Desired Output Sentence :
This has punctuation and it's hard to remove .
Upvotes: 0
Views: 3361
Reputation: 71568
I propose this code:
import re
sentences = [""""'This has punctuation, and it's hard to remove. ?" """,
"Did you see Cress' haircut?.",
"This 'thing' hasn't a really bad habit, you know?.",
"'I bought this for $30 from Best Buy it's. What a waste of money! The ear gels are 'comfortable at first, but what's after an hour."]
for s in sentences:
# Remove the specified characters
new_s = re.sub(r"""["?,$!]|'(?!(?<! ')[ts])""", "", s)
# Deal with the final dot
new_s = re.sub(r"\.", " .", new_s)
print(new_s)
Output:
This has punctuation and it's hard to remove .
Did you see Cress haircut .
This thing hasn't a really bad habit you know .
I bought this for 30 from Best Buy it's . What a waste of money The ear gels are comfortable at first but what's after an hour .
The regex:
["?,$!] # Match " ? , $ or !
| # OR
' # A ' if it does not have...
(?!
(?<! ')
[ts] # t or s after it, provided it has no ` '` before the t or s
)
Upvotes: 1
Reputation: 270
Use the string.strip(delimiter) function for the outside quotes
like this :
output = chaine.strip("\"")
Be careful, you have to escape some characters with a '\' like ', ", \, and so on. Or you can enter them as "'", '"' (unsure).
Edit : mmh, didn't think about the apostrophes, if the only problem is the apostrophes you can strip the rest first then parse it manually with a for statement, place indice of first apostrophe found then if followed by an 's', leave it, I don't know, you have to set lexical/semantical rules before coding it.
Edit 2 : If the string is only a sentence, and always has a dot at the end, and always needs the space, then use this at the end :
chaine[:-2]+" "+chaine[-2:]
Upvotes: 0
Reputation: 174756
Use a negative look-behind
(?<!\w)["'?]|,(?= )
REmove the matched '"?
characters through re.sub
.
And your code would be,
>>> s = '\"\'This has punctuation, and it\'s hard to remove. ?\" '
>>> m = re.sub(r'(?<!\w)[\"\'\?]|,(?= )', r'', s)
>>> m
"This has punctuation and it's hard to remove. "
Upvotes: 2
Reputation: 63757
My take for this is, remove all quotations which are at either end of a word.
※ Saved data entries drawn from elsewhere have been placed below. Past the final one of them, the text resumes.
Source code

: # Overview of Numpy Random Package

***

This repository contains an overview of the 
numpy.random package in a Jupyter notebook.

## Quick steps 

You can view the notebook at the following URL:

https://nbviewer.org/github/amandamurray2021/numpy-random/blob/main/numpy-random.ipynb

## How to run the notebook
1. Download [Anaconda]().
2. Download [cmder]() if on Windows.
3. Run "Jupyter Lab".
So split the sentences to word (separated by white-space) and strip any leading or trailing quotation marks from the words
>>> ''.join(e.strip(string.punctuation) for e in re.split("(\s)",st))
"This has punctuation and it's hard to remove "
Upvotes: 0
Reputation: 41838
Use this:
(?<)["'?:;,.]
If you also want to leave the period at the end of a line (as long as it is preceded by a space):
(?<)(?<! (?=.$))["'?:;,.]
Upvotes: 0